What would you do if you questioned your religious faith, but revealing that would cause you to lose your family and the only way of life you had ever known? Hidden Heretics tells the fascinating, often heart-wrenching stories of married ultra-Orthodox Jewish men and women in twenty-first-century New York who lead “double lives” in order to protect those they love. While they no longer believe that God gave the Torah to Jews at Mount Sinai, these hidden heretics continue to live in their families and religious communities, even as they surreptitiously break Jewish commandments and explore forbidden secular worlds in person and online. Drawing on five years of fieldwork with those living double lives and the rabbis, life coaches, and religious therapists who minister to, advise, and sometimes excommunicate them, Ayala Fader investigates religious doubt and social change in the digital age.

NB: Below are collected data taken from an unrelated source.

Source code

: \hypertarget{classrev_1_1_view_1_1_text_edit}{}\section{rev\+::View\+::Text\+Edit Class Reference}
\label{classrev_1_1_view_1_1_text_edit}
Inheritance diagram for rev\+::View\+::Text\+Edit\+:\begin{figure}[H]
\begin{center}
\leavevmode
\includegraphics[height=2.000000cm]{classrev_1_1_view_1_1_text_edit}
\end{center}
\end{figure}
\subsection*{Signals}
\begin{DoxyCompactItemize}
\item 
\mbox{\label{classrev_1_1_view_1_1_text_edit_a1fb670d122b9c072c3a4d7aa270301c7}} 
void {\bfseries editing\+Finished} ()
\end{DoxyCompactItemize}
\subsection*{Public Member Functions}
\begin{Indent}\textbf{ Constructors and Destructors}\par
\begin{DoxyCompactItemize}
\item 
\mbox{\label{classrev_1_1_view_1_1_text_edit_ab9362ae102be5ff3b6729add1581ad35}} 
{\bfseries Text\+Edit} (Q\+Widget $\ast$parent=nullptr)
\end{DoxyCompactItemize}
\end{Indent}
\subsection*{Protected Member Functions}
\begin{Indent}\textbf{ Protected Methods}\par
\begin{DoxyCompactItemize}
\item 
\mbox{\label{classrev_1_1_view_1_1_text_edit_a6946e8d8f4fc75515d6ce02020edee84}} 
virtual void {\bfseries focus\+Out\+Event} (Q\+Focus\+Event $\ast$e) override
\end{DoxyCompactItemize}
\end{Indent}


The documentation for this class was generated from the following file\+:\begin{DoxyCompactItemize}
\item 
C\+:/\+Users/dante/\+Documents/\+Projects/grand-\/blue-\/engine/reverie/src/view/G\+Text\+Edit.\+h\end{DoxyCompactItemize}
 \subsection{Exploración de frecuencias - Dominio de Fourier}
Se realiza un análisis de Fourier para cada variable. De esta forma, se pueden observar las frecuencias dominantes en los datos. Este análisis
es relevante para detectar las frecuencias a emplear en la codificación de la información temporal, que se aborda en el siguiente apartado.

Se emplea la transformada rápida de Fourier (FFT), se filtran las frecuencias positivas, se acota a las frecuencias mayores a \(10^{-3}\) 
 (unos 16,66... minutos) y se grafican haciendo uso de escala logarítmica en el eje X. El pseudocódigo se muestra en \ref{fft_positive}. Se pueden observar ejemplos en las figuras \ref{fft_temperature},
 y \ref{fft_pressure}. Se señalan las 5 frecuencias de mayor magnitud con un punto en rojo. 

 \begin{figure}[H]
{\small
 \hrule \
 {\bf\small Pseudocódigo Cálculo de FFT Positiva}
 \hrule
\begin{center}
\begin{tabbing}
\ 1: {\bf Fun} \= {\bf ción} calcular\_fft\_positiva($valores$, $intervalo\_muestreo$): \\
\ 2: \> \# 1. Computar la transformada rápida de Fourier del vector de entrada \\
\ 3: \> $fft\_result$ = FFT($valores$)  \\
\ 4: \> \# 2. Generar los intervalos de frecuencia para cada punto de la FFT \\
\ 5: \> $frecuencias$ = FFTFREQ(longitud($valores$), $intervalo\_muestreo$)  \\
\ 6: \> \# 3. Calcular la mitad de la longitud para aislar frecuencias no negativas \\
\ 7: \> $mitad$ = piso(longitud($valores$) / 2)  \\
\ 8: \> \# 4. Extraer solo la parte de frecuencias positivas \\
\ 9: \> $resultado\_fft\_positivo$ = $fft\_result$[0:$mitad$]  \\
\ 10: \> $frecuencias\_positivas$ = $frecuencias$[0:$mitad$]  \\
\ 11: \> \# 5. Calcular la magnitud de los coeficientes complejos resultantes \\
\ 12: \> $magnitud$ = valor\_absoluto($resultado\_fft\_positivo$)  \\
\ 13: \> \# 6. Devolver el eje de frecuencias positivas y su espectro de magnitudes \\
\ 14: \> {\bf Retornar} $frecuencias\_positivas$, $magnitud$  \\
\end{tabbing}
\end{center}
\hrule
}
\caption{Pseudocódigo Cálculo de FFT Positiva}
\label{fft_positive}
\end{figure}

The internet, which some ultra-Orthodox rabbis call more threatening than the Holocaust, offers new possibilities for the age-old problem of religious uncertainty. Fader shows how digital media has become a lightning rod for contemporary struggles over authority and truth. She reveals the stresses and strains that hidden heretics experience, including the difficulties their choices pose for their wives, husbands, children, and, sometimes, lovers. In following those living double lives, who range from the religiously observant but open-minded on one end to atheists on the other, Fader delves into universal quandaries of faith and skepticism, the ways digital media can change us, and family frictions that arise when a person radically transforms who they are and what they believe.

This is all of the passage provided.